The FBI said, "Open up!" I shout to them.
A person said, "Cookie sale." I opened up. He fucked me.
Why did the chicken cross the road?
He forgot his eggs.
I put my fish on a leash so I could teach him to walk. Then I took him out for a walk. Then, when I put him back in the tank, he stopped moving.
When Stephen Hawking falls, who does he call, the ambulance or the technician?
Why was the whale sad?
Because he is blue!
Two kids were beating up a kid in an alley, so I stepped in to help. He didn’t stand a chance against the three of us.
So, my dad was drinking, so he was drunk, and I was sad. But can you be my friend, please?
When you steal the weird pet rock, so he pulls out his pet Glock.
A man is standing on the side of the road, waiting to cross, when another man stands alongside him. The first man says, "I have been waiting to cross here for ages. It's impossible to cross."
The second man says, "There is a zebra crossing up the road." He said, "I hope he is having better luck than I am!"
There are two siblings, a little brother and a big brother. Now, the big brother had a girlfriend, and one night they decided to go and have sex. So, the bigger brother goes to pick up his girlfriend one night and take her home.

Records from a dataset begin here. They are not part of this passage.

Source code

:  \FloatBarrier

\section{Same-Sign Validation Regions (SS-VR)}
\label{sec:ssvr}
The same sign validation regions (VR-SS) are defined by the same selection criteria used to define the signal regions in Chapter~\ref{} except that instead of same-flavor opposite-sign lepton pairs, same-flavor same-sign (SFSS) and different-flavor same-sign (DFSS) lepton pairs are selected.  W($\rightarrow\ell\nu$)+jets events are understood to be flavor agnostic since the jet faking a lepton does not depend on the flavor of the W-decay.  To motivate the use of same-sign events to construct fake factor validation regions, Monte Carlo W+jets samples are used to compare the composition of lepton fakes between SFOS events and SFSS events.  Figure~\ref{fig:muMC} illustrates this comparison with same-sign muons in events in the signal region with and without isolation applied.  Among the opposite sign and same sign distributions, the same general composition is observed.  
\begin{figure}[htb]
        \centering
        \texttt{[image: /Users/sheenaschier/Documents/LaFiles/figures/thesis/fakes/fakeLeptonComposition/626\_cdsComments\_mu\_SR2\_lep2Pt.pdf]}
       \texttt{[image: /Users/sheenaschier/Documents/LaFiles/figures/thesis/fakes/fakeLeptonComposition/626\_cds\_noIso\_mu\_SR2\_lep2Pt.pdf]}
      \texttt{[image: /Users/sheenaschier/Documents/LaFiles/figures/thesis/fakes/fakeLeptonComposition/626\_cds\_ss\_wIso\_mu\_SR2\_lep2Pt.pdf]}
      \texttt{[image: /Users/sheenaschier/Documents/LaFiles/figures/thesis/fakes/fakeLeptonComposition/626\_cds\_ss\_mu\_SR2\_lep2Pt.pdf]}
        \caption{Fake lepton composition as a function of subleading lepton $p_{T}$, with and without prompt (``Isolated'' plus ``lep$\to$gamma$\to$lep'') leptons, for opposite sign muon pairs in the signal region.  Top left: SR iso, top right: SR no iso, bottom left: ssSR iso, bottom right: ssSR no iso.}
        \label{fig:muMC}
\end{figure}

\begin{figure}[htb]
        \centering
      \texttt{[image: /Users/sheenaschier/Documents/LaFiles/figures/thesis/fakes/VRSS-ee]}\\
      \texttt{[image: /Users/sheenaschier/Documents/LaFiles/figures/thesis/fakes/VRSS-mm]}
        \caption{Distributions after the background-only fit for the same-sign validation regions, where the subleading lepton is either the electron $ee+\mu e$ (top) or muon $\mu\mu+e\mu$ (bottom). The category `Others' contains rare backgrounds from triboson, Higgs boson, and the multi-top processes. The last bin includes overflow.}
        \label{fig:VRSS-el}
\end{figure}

So they get to the bigger brother's house and walk into his room. Now the two siblings shared the room, and they had bunk beds. When they walked in the room, they saw the little brother asleep in the bottom bunk, so they went up to the top bunk to have sex. The big brother says, "Whenever you feel good, say 'lettuce,' and whenever you want to switch positions say 'tomato'." The girl constantly is saying "lettuce, tomato," and then the little brother wakes up. He quietly remarks, "Can you guys stop making sandwiches? You're getting mayonnaise all over me."
My departed uncle was a circus clown before he died.
So all his friends came in one car.
I knew a girl called Melissa, but she was a tranny, and he could suck his own dick.
Me and Jesus are really close; he even turns the light on for me when I go pee in the middle of the night. Well, that is what I thought until the fridge was wet.
What did the kid with Down syndrome say to his friend?
Nothing, he had no friends.
What did the chicken say to the turkey?
Nothing, he chickened out!
Why couldn't the kid go rock wall climbing?
Because every time he moved his leg upward, his prosthetic leg fell off.
The last words my Dad spoke before he passed was, "Honey put down the knife, we were only talking about getting a divorce."